_Problem to work on:_ Count up the lines below that hold "have", then give that count by itself.

_Data shown:_
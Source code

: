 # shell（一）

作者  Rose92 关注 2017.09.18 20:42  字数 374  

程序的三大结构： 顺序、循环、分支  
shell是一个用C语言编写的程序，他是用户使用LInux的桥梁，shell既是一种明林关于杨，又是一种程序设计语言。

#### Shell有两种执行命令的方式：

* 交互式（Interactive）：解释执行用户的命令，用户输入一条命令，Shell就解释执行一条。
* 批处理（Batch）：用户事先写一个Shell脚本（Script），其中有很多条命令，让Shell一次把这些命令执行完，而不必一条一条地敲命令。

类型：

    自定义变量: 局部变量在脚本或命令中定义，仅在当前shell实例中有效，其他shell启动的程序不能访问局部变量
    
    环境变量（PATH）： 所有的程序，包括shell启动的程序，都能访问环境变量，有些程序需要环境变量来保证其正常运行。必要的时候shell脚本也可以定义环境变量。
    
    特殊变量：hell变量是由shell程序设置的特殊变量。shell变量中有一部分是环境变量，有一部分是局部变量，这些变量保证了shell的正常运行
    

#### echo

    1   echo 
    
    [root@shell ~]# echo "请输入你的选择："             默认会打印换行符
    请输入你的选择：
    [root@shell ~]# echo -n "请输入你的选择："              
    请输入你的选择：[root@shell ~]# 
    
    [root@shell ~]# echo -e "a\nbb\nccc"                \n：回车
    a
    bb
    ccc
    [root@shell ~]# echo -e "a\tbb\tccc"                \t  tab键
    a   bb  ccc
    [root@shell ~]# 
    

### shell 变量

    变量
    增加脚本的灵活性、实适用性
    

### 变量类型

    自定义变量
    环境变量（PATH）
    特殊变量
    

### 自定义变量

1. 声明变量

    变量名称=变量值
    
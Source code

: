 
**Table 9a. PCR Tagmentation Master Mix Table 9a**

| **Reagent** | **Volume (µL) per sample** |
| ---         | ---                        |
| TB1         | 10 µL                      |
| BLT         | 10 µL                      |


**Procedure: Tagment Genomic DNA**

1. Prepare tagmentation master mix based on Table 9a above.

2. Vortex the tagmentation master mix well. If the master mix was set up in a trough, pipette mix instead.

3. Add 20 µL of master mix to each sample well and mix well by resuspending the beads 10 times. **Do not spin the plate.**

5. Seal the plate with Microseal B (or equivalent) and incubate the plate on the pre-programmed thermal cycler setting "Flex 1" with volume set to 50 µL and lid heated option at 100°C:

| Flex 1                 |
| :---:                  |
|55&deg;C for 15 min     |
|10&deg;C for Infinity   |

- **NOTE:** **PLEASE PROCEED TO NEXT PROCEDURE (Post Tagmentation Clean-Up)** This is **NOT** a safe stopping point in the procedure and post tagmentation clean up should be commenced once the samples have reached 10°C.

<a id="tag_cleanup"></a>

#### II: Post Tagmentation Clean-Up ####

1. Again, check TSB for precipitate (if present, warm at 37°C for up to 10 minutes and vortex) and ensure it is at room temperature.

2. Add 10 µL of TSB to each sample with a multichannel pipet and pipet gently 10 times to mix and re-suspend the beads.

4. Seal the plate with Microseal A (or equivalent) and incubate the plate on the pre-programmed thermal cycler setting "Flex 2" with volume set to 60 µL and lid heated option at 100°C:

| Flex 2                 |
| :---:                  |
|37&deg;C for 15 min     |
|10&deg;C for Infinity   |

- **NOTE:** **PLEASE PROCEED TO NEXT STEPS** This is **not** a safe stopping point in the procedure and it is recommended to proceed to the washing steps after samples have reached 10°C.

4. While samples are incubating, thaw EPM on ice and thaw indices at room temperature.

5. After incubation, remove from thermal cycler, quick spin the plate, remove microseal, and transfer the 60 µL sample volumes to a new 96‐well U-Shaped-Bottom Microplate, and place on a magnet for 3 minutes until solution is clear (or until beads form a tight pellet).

_Solution to this problem:_ 2